I thought about that a lot but I must say this that life has been made easier and more interesting in a new and refreshing way because I am in a place in time that frees me from the old chains or closed beliefs of our mothers long ago. What is significant in our lives today is we are living different lives than our mothers before us. Whether involved in it or not, we have all been affected by the feminist movement. We had not followed in our mother's footsteps because our mothers never walked this path before. Women then were expected to strictly delineate their roles as housewife and mother as appendages to the men’s roles as husband, man of the house, and father. Women have been taught that, for us, the earth is flat, and that if we venture out, we will fall off the edge - Author Unknown. But thanks to the subsequent women's movement, many women now have learned that the page had turned and had paved the way to the full expression of the woman as an individual in her own right. The burdens and issues of economic marginalization, subordination, multiple burdens, and gender stereotyping or violence experienced by many women are now exposed, seriously discussed and dealt with in the proper forums.

So what does this give me now when I count more gray streaks in my hair and when the young are quick to relegate me to a rocking chair? It has given me this ---the time in my life where there is more creativity and excitement than there has ever been before. Unrepressed by unreasonable age-old concepts and conventions, I have become the person I was meant to be exercising my God-given talents to its fullest expression. Who says that as housewife and mother crammed with endless chores all day long that I can’t engage in other pursuits like-- draw, paint or sculpt, design women’s clothes, write poetry or put together an essay which could rouse new ideas and thoughts. Or that as a woman, I can’t express my own views on politics, religion, culture alongside pots-and-pans, diapers and milk bottles- or travel and meet with different people whose ideologies are opposite mine– or expect or demand rightful and fair exchange or compensation for honest work and service in the workplace – or seek justice when exploited and oppressed?
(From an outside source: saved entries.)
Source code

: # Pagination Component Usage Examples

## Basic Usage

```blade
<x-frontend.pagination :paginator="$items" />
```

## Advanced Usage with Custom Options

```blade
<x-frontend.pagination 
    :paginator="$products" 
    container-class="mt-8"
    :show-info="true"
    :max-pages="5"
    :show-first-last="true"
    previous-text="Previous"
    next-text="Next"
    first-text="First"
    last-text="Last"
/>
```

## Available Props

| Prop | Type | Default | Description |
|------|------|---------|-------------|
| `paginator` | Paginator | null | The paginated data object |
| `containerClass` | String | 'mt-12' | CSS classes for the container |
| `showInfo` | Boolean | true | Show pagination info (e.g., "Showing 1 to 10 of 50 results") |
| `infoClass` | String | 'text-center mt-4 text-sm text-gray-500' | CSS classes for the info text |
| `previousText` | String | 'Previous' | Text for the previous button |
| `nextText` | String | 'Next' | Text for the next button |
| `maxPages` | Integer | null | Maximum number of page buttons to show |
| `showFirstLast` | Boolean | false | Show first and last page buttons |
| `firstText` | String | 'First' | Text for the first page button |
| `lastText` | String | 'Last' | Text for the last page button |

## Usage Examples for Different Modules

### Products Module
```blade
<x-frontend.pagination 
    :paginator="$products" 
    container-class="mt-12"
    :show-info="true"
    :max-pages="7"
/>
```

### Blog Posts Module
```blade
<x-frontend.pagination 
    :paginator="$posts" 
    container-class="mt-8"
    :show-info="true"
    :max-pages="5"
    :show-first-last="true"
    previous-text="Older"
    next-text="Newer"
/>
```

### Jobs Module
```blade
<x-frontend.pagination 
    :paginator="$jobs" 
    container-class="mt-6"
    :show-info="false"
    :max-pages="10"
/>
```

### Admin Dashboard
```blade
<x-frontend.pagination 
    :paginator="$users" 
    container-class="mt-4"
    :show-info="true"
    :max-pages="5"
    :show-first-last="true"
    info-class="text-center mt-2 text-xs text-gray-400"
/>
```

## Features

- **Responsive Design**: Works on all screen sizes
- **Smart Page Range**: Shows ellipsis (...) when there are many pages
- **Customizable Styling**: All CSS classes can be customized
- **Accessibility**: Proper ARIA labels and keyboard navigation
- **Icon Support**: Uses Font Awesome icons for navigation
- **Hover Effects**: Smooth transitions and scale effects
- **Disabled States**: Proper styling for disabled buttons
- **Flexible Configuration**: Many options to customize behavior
Let me quote these beautiful words of Julia Ward Howe, When I see the elaborate study and ingenuity displayed by women in the pursuit of trifles, I feel no doubt of their capacity for the most herculean undertakings.I say do what you want to do no matter what people may think or believe. You know what your dreams are and what you want to accomplish. Believe in yourself; believe in your right to be you—beautifully woman. And you know what, age is just a number. Viva le femme!